Dans les points de vente Treca chinois, la décoration fleure bon le classicisme français : moulure aux murs, cheminée dix huitième et photos de Chambord. La marque Treca va renforcer l’offre haut de gamme du groupe de distribution chinois car ses matelas se vendent à un prix public moyen de 1000 € avec du haut de gamme à 5000 €, et du très très haut de  gamme, en baby alpaga, pouvant monter jusqu’à 15 000 €. Un investissement dans le sommeil qui ne serait pas décourageant sur ce marché  car comme l’explique M. Yao Jiqing "pendant la journée, les chinois travaillent très durs !"

 

UNE CAPACITÉ DE 60 000 À 80 000 MATELAS PAR AN

Ca c’est pour le côté jardin, côté cour, une usine est sortie de terre en moins d’un an sous la houlette d’Emmanuel Debard, le directeur industriel de Cauval. L’usine est la réplique de celle de Mer, la plus récente du groupe qui a débuté sa production en 2012 après la fermeture d’une autre plus ancienne situé dans le département limitrophe.

Le management de l’usine de Dongguan est chinois et une dizaine de collaborateurs sont venus se formés ici. "Ils apprennent très vite, estime Emmanuel Debard,la seule chose qui les perturbe c’est qu’ils trouvent que nous ne travaillons pas assez. Les deux jours de repos hebdomadaires en particulier les ont étonnés alors qu’il n’est pas rare qu’un directeur en Chine convoque ses collaborateurs à une réunion le dimanche".

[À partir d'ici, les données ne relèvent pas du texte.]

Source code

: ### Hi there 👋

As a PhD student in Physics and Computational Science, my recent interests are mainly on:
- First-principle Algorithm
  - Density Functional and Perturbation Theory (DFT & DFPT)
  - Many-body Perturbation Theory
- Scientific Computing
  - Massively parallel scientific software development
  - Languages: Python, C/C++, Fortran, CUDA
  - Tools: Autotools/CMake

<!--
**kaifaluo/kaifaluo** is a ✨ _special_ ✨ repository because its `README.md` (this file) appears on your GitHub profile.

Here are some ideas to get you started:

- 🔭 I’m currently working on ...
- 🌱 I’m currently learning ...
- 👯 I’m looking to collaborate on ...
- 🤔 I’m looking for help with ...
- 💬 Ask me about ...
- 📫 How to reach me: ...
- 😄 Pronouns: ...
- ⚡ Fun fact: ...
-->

L’usine de Dongguang a une capacité de 60 à 80 000 matelas par an comme celle de Mer. Elle est revenu beaucoup moins cher, en particulier car les machines qui sont les mêmes qu’en France ne sont pas dotés de tous les équipements de sécurité (coffrage, capteurs …) qu’impose la législation française et européenne. C’est loin d’être anecdotique car "les équipements de sécurité peuvent rapidement doubler le prix d’une machine", explique le directeur industriel. Cauval va donc fabriquer en Chine pour la Chine mais mise aussi sur une exportation depuis la France de ses gammes qui nécessite un grand savoir-faire de capitonnage.

UNE SITUATION FINANCIÈRE QUI S’ASSAINIT

L’objectif optimiste de Cauval est d’augmenter les exportations de Treca de 20 % . L’entreprise dont le chiffre d’affaires devrait s’établir autour de 375 millions d’euros en 2015 continuera de fabriquer en Europe ses marques d’entrées de gamme Simmons et Dunlopillo, dans un marché tendu dominé par les coûts et les promotions des distributeurs.

Au printemps dernier pour se renflouer et bénéficier de synergies sur le marché européen, elle a ouvert son capital à hauteur de 50 % au fabricant portugais Aquinos. Ce dernier détient une option d’achat pour le reste. "Avec Aquinos nous avons sécurisé la situation financière de l’entreprise et avec le projet chinois nous continuons d’avancer, il faut avoir des marques mondiales", estime Gilles Silberman. L’entreprise devrait, selon lui, retrouver un résultat positif cette année.